2. Her post is accompanied by the following caption in which she argues how harmful it is to accuse an employee of faking their mental illness.
These photos of me were taken three days apart.
In the first one, I have a mental illness.
And in the second one, I have a mental illness.
The Sydney Morning Herald today published an article by James Adonis, about how employers can identify people who are “faking” mental illness to get out of work.
One of the recommendations from this absolute dropkick of a human was to “issue a warning to those you suspect are faking it.”
Part of what makes mental illness so hard to identify in at-risk people is the constant reinforcement that we’re “imagining it” or that we’re “just sad” or that we “have to want to get better”. It’s an ethereal illness, existing only because we can’t be bothered to be well, or because we’ve talked ourselves into it, or because we didn’t try hard enough, or because we are faking it.
Garbage “people-management thinkers” who choose to perpetuate the myth that mental illness is probably a fakery do so to broad societal detriment. Good people have mental illnesses. We need them to feel supported and empowered in their places, whether that’s work or home or school or somewhere else. Not that someone is waiting to “catch them out”. Not that their illness is not legitimate. Not that the time they take away from work to seek treatment is bogus.
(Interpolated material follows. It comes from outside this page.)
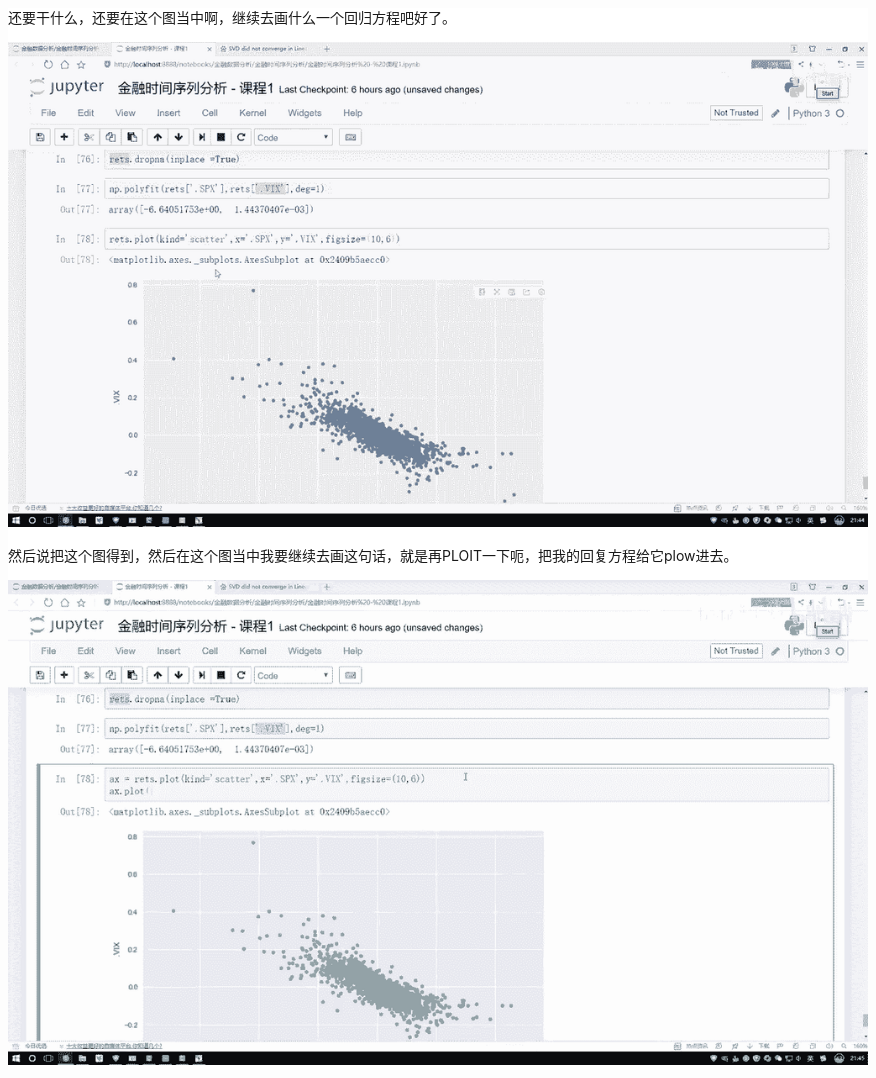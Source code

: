 还要干什么，还要在这个图当中啊，继续去画什么一个回归方程吧好了。

![](img/f023af23b939d2d1ac03ade8e7e9982e_29.png)

然后说把这个图得到，然后在这个图当中我要继续去画这句话，就是再PLOIT一下呃，把我的回复方程给它plow进去。



![](img/f023af23b939d2d1ac03ade8e7e9982e_31.png)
Both of these photos are mental illness. I hope this helps you to spot the fakers.
3. The article she refers to in her Facebook post warns employers of a new type of employee “who fakes a disorder for their personal benefit”.
It goes on to list certain clues on how to spot someone faking their mental illness, which includes overreacting, being “evasive and uncertain”, and calling “attention to their illness”.
4. Spargo-Ryan told BuzzFeed News she thought the piece was “dangerous” and has “no place in the current mental health climate”.
She added: “We’re still at the beginning of understanding how to support mental health in the workplace, and the idea of ‘catching people out’ is the antithesis of that.”
5. The Australian author has been diagnosed with generalised anxiety disorder, panic disorder, major depressive disorder, and post-traumatic stress disorder.
But more importantly she describes herself as a “mother, author, friend, lover, sister, and person”. She said: “When I was 19, I had two psychotic episodes and spent some time undergoing acute treatment for that, and that has had residual effects.” Her first novel will be out in June. It’s a truthful account of “what it’s like to live with a mental illness, and to be a person affected by other people’s mental illness”.
6. Spargo-Ryan decided to take the two selfies to highlight how invisible mental illness can be. Just because a person is smiling, doesn’t mean they’re not suffering.
She told BuzzFeed News: “I took the ‘sad’ photo after I read the article, having spent some good minutes beating myself up about being a person with depression and anxiety, and the attitudes that still surround that. I took it specifically for this purpose – I’m not in the habit of taking photos of myself crying! In the other photo, I was on my way to dinner with friends, feeling happy and supported but still – and this is the most important bit – anxious as hell and wanting to crawl into my body.”
10. Spargo-Ryan told us about the positive reaction she has encountered on her post:
Having a mental illness can be very isolating and it can be very comforting to know you’re not alone in your experience. It’s vital to know that you can be unwell but still be so, so valuable to people (and not just your workplace!). It doesn’t define you. It’s part of the vast tapestry of your person.
12. And why she hopes people won’t take the article too seriously:
Imagine being a person who’s struggling with feelings of – and maybe a diagnosis of – depression, who now feels as though she can’t go to her employer because they will think she’s “faking it”. It’s hard enough to contend with the self-doubt and fear and stigma without also worrying about whether someone will even believe you.